→ Task goal: Return, word for word, only the lines of the data below that lie between the line with "- Sharpe Ratio : -0.03" and the line with "1.04592 | 1.04392 |", those two lines included.

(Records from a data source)
╭──

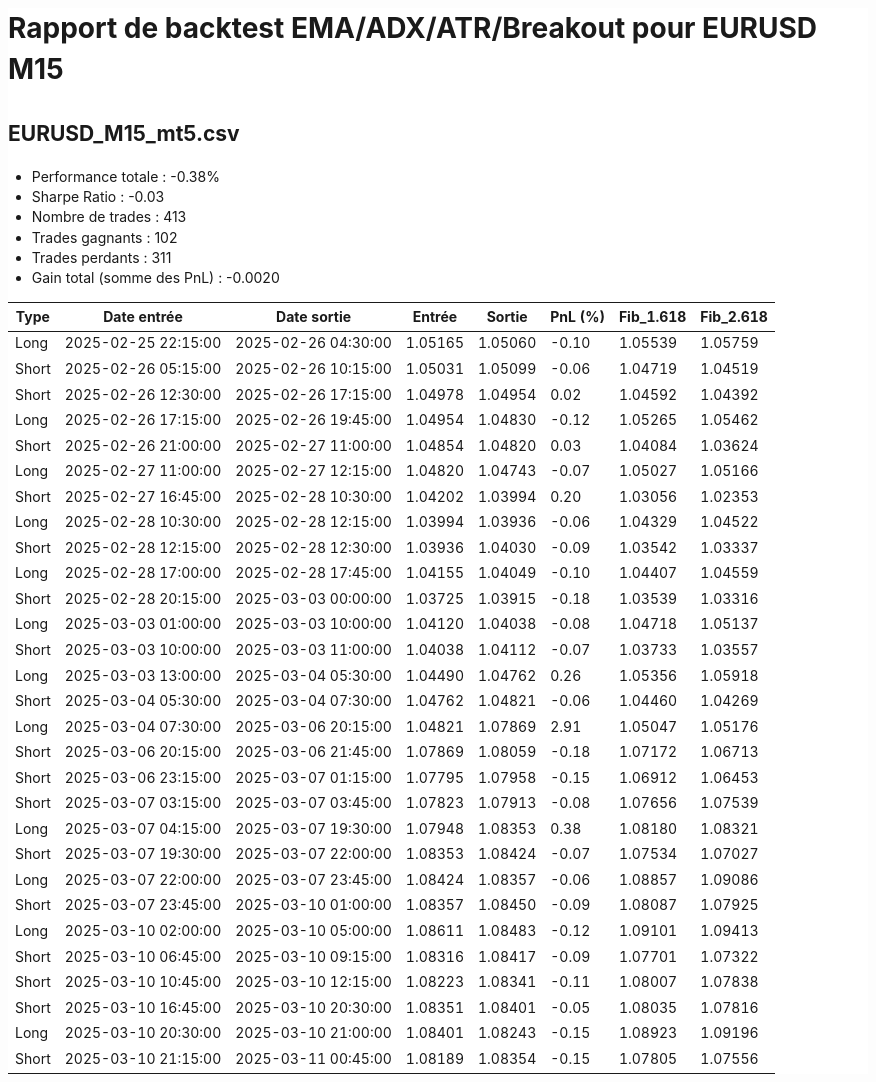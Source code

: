 # Rapport de backtest EMA/ADX/ATR/Breakout pour EURUSD M15

## EURUSD_M15_mt5.csv
- Performance totale : -0.38%
- Sharpe Ratio : -0.03
- Nombre de trades : 413
- Trades gagnants : 102
- Trades perdants : 311
- Gain total (somme des PnL) : -0.0020

| Type | Date entrée | Date sortie | Entrée | Sortie | PnL (%) | Fib_1.618 | Fib_2.618 |
|------|-------------|-------------|--------|--------|---------|---------|---------|
| Long | 2025-02-25 22:15:00 | 2025-02-26 04:30:00 | 1.05165 | 1.05060 | -0.10 | 1.05539 | 1.05759 |
| Short | 2025-02-26 05:15:00 | 2025-02-26 10:15:00 | 1.05031 | 1.05099 | -0.06 | 1.04719 | 1.04519 |
| Short | 2025-02-26 12:30:00 | 2025-02-26 17:15:00 | 1.04978 | 1.04954 | 0.02 | 1.04592 | 1.04392 |
| Long | 2025-02-26 17:15:00 | 2025-02-26 19:45:00 | 1.04954 | 1.04830 | -0.12 | 1.05265 | 1.05462 |
| Short | 2025-02-26 21:00:00 | 2025-02-27 11:00:00 | 1.04854 | 1.04820 | 0.03 | 1.04084 | 1.03624 |
| Long | 2025-02-27 11:00:00 | 2025-02-27 12:15:00 | 1.04820 | 1.04743 | -0.07 | 1.05027 | 1.05166 |
| Short | 2025-02-27 16:45:00 | 2025-02-28 10:30:00 | 1.04202 | 1.03994 | 0.20 | 1.03056 | 1.02353 |
| Long | 2025-02-28 10:30:00 | 2025-02-28 12:15:00 | 1.03994 | 1.03936 | -0.06 | 1.04329 | 1.04522 |
| Short | 2025-02-28 12:15:00 | 2025-02-28 12:30:00 | 1.03936 | 1.04030 | -0.09 | 1.03542 | 1.03337 |
| Long | 2025-02-28 17:00:00 | 2025-02-28 17:45:00 | 1.04155 | 1.04049 | -0.10 | 1.04407 | 1.04559 |
| Short | 2025-02-28 20:15:00 | 2025-03-03 00:00:00 | 1.03725 | 1.03915 | -0.18 | 1.03539 | 1.03316 |
| Long | 2025-03-03 01:00:00 | 2025-03-03 10:00:00 | 1.04120 | 1.04038 | -0.08 | 1.04718 | 1.05137 |
| Short | 2025-03-03 10:00:00 | 2025-03-03 11:00:00 | 1.04038 | 1.04112 | -0.07 | 1.03733 | 1.03557 |
| Long | 2025-03-03 13:00:00 | 2025-03-04 05:30:00 | 1.04490 | 1.04762 | 0.26 | 1.05356 | 1.05918 |
| Short | 2025-03-04 05:30:00 | 2025-03-04 07:30:00 | 1.04762 | 1.04821 | -0.06 | 1.04460 | 1.04269 |
| Long | 2025-03-04 07:30:00 | 2025-03-06 20:15:00 | 1.04821 | 1.07869 | 2.91 | 1.05047 | 1.05176 |
| Short | 2025-03-06 20:15:00 | 2025-03-06 21:45:00 | 1.07869 | 1.08059 | -0.18 | 1.07172 | 1.06713 |
| Short | 2025-03-06 23:15:00 | 2025-03-07 01:15:00 | 1.07795 | 1.07958 | -0.15 | 1.06912 | 1.06453 |
| Short | 2025-03-07 03:15:00 | 2025-03-07 03:45:00 | 1.07823 | 1.07913 | -0.08 | 1.07656 | 1.07539 |
| Long | 2025-03-07 04:15:00 | 2025-03-07 19:30:00 | 1.07948 | 1.08353 | 0.38 | 1.08180 | 1.08321 |
| Short | 2025-03-07 19:30:00 | 2025-03-07 22:00:00 | 1.08353 | 1.08424 | -0.07 | 1.07534 | 1.07027 |
| Long | 2025-03-07 22:00:00 | 2025-03-07 23:45:00 | 1.08424 | 1.08357 | -0.06 | 1.08857 | 1.09086 |
| Short | 2025-03-07 23:45:00 | 2025-03-10 01:00:00 | 1.08357 | 1.08450 | -0.09 | 1.08087 | 1.07925 |
| Long | 2025-03-10 02:00:00 | 2025-03-10 05:00:00 | 1.08611 | 1.08483 | -0.12 | 1.09101 | 1.09413 |
| Short | 2025-03-10 06:45:00 | 2025-03-10 09:15:00 | 1.08316 | 1.08417 | -0.09 | 1.07701 | 1.07322 |
| Short | 2025-03-10 10:45:00 | 2025-03-10 12:15:00 | 1.08223 | 1.08341 | -0.11 | 1.08007 | 1.07838 |
| Short | 2025-03-10 16:45:00 | 2025-03-10 20:30:00 | 1.08351 | 1.08401 | -0.05 | 1.08035 | 1.07816 |
| Long | 2025-03-10 20:30:00 | 2025-03-10 21:00:00 | 1.08401 | 1.08243 | -0.15 | 1.08923 | 1.09196 |
| Short | 2025-03-10 21:15:00 | 2025-03-11 00:45:00 | 1.08189 | 1.08354 | -0.15 | 1.07805 | 1.07556 |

╰──

→ Finished task:
- Sharpe Ratio : -0.03
- Nombre de trades : 413
- Trades gagnants : 102
- Trades perdants : 311
- Gain total (somme des PnL) : -0.0020

| Type | Date entrée | Date sortie | Entrée | Sortie | PnL (%) | Fib_1.618 | Fib_2.618 |
|------|-------------|-------------|--------|--------|---------|---------|---------|
| Long | 2025-02-25 22:15:00 | 2025-02-26 04:30:00 | 1.05165 | 1.05060 | -0.10 | 1.05539 | 1.05759 |
| Short | 2025-02-26 05:15:00 | 2025-02-26 10:15:00 | 1.05031 | 1.05099 | -0.06 | 1.04719 | 1.04519 |
| Short | 2025-02-26 12:30:00 | 2025-02-26 17:15:00 | 1.04978 | 1.04954 | 0.02 | 1.04592 | 1.04392 |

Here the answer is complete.